[[ Exercise materials, beginning ]]

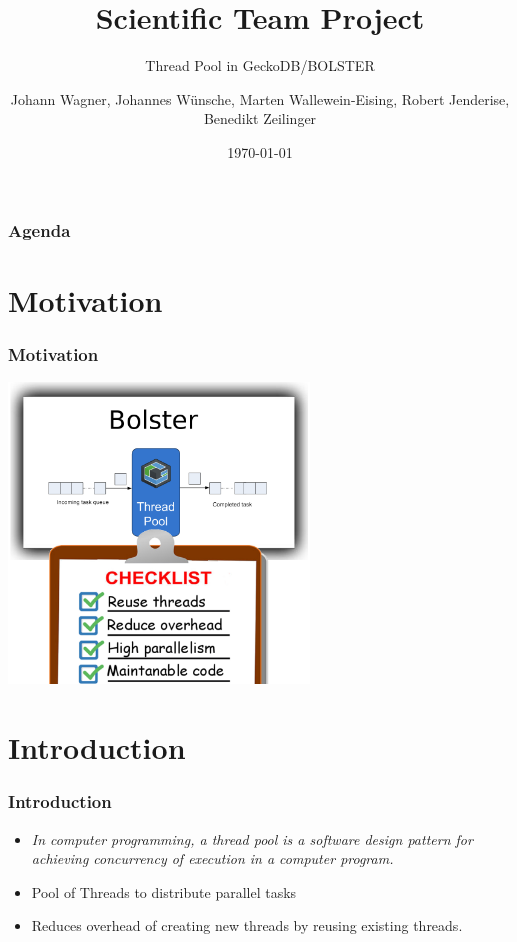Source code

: \documentclass{beamer}
\title{Scientific Team Project}
\subtitle{Thread Pool in GeckoDB/BOLSTER}
\author{Johann Wagner, Johannes Wünsche, Marten Wallewein-Eising, Robert Jenderise, Benedikt Zeilinger}
\date{\today}
\institute{Otto von Guericke University, Magdeburg}
\begin{document}
\begin{frame}[plain]
 \titlepage
\end{frame}

\section[Agenda]{}
	\begin{frame}
	\frametitle{Agenda}
	\tableofcontents
	\end{frame}

\section{Motivation}
	\begin{frame}
		\frametitle{Motivation}
		\begin{center}
			\includegraphics[width=0.6\textwidth]{img/bigpicture.png}
		\end{center}
	\end{frame}

\section{Introduction}
	\begin{frame}
		\frametitle{Introduction}
		\begin{itemize}
			\item \emph{In computer programming, a thread pool is a software design pattern for achieving concurrency of execution in a computer program.}
			\item Pool of Threads to distribute parallel tasks
			\item Reduces overhead of creating new threads by reusing existing threads.
		\end{itemize}
	\end{frame}
	
\end{document}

[[ Exercise materials, end ]]

Search the preceding listing for "Motivation", then copy every line that holds it.

## Task answer
\section{Motivation}
		\frametitle{Motivation}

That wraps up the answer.